The use of in-ear microphones allows to reproduce the heard sounds three-dimensionally when played with headphones. This facilitates the understanding the actual experience of listening in places, even though it cannot substitute it. Listening with or without the microphones are two different things, and as I tried to listen to the city as casually as possible, the microphones felt like something that would interfere with a day-to-day Hong Kong listening experience. It seems that sound recordings are useful for typical soundscape studies, in which different city sounds are located, contextualized and distinguished into keynote sounds, signals, and sound marks (cf. Schafer). The actual experience of listening in a city thus seems unreproducible.
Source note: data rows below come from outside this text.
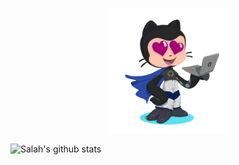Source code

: 
<p align="center" width="100%">
    <img width="200px" src="https://github.com/Salah3id/Salah3id/blob/main/salah3id.png?raw=true"> 
</p>

![Salah's github stats](https://github-readme-stats.vercel.app/api?username=Salah3id&hide=stars,issues&show_icons=true&count_private=true)
<!--
**Salah3id/Salah3id** is a ✨ _special_ ✨ repository because its `README.md` (this file) appears on your GitHub profile.

Here are some ideas to get you started:

- 🔭 I’m currently working on ...
- 🌱 I’m currently learning ...
- 👯 I’m looking to collaborate on ...
- 🤔 I’m looking for help with ...
- 💬 Ask me about ...
- 📫 How to reach me: ...
- 😄 Pronouns: ...
- ⚡ Fun fact: ...
-->
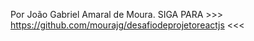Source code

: Por João Gabriel Amaral de Moura.
SIGA PARA >>> https://github.com/mourajg/desafiodeprojetoreactjs <<<
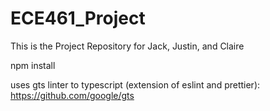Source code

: # ECE461_Project
This is the Project Repository for Jack, Justin, and Claire

npm install

uses gts linter to typescript (extension of eslint and prettier): https://github.com/google/gts
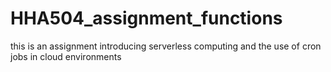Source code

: # HHA504_assignment_functions
this is an assignment introducing serverless computing and the use of cron jobs in cloud environments
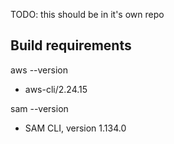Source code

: TODO: this should be in it's own repo

## Build requirements

aws --version

* aws-cli/2.24.15

sam --version

* SAM CLI, version 1.134.0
In this paper, I want to address different aspects of comparison that are crucial for an anthropology of sound. I want to show that listening always involves a form of comparison. I argue that the comparability of sound recordings was crucial for the development of what is now called ethnomusicology. I want to stress the difference between listening to sound recordings and listening in situ. I will try to illustrate my point with examples from my research considering the soundscape of density in Mong Kok and Sai Ying Pun. 

Uetz, A. (2019). Comparing Field-Recordings: Listening in and listening to Hong Kong. Contour Journal, (4).
1. Listening as comparing

In order to elaborate how listening involves forms of comparison, it is important to highlight the difference in definitions of listening and hearing first.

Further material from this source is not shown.